**Pictures paired with source code**
============================================================

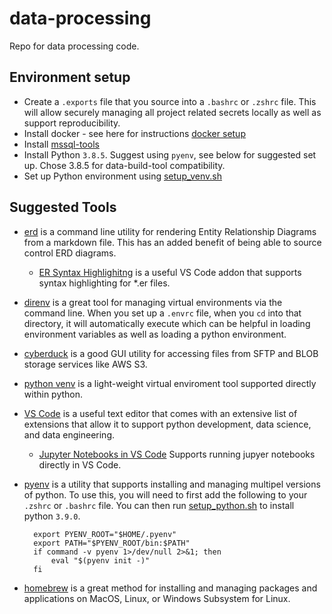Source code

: # data-processing

Repo for data processing code.

## Environment setup

* Create a `.exports` file that you source into a `.bashrc` or `.zshrc` file.  This will allow securely managing all project related secrets locally as well as support reproducibility.
* Install docker - see here for instructions [docker setup](https://docs.docker.com/get-docker/)
* Install [mssql-tools](https://docs.microsoft.com/en-us/sql/linux/sql-server-linux-setup-tools?view=sql-server-ver15)
* Install Python `3.8.5`.  Suggest using `pyenv`, see below for suggested set up.  Chose 3.8.5 for data-build-tool compatibility.
* Set up Python environment using [setup_venv.sh](setup_venv.sh)

## Suggested Tools

* [erd](https://github.com/BurntSushi/erd) is a command line utility for rendering Entity Relationship Diagrams from a markdown file.  This has an added benefit of being able to source control ERD diagrams.
  * [ER Syntax Highlighitng](https://marketplace.visualstudio.com/items?itemName=mikkel-ol.er-syntax-highlighting) is a useful VS Code addon that supports syntax highlighting for *.er files.
* [direnv](https://direnv.net/) is a great tool for managing virtual environments via the command line.  When you set up a `.envrc` file, when you `cd` into that directory, it will automatically execute which can be helpful in loading environment variables as well as loading a python environment.
* [cyberduck](https://cyberduck.io/) is a good GUI utility for accessing files from SFTP and BLOB storage services like AWS S3.
* [python venv](https://docs.python.org/3/tutorial/venv.html) is a light-weight virtual enviroment tool supported directly within python.
* [VS Code](https://code.visualstudio.com/) is a useful text editor that comes with an extensive list of extensions that allow it to support python development, data science, and data engineering.
  * [Jupyter Notebooks in VS Code](https://code.visualstudio.com/docs/python/jupyter-support) Supports running jupyer notebooks directly in VS Code.
* [pyenv](https://github.com/pyenv/pyenv) is a utility that supports installing and managing multipel versions of python.  To use this, you will need to first add the following to your `.zshrc` or `.bashrc` file.  You can then run [setup_python.sh](setup_python.sh) to install python `3.9.0`.

        export PYENV_ROOT="$HOME/.pyenv"
        export PATH="$PYENV_ROOT/bin:$PATH"
        if command -v pyenv 1>/dev/null 2>&1; then
            eval "$(pyenv init -)"
        fi
* [homebrew](https://brew.sh/) is a great method for installing and managing packages and applications on MacOS, Linux, or Windows Subsystem for Linux.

============================================================

Lines from the records above that hold "then" are the ones to list.

* [pyenv](https://github.com/pyenv/pyenv) is a utility that supports installing and managing multipel versions of python.  To use this, you will need to first add the following to your `.zshrc` or `.bashrc` file.  You can then run [setup_python.sh](setup_python.sh) to install python `3.9.0`.
        if command -v pyenv 1>/dev/null 2>&1; then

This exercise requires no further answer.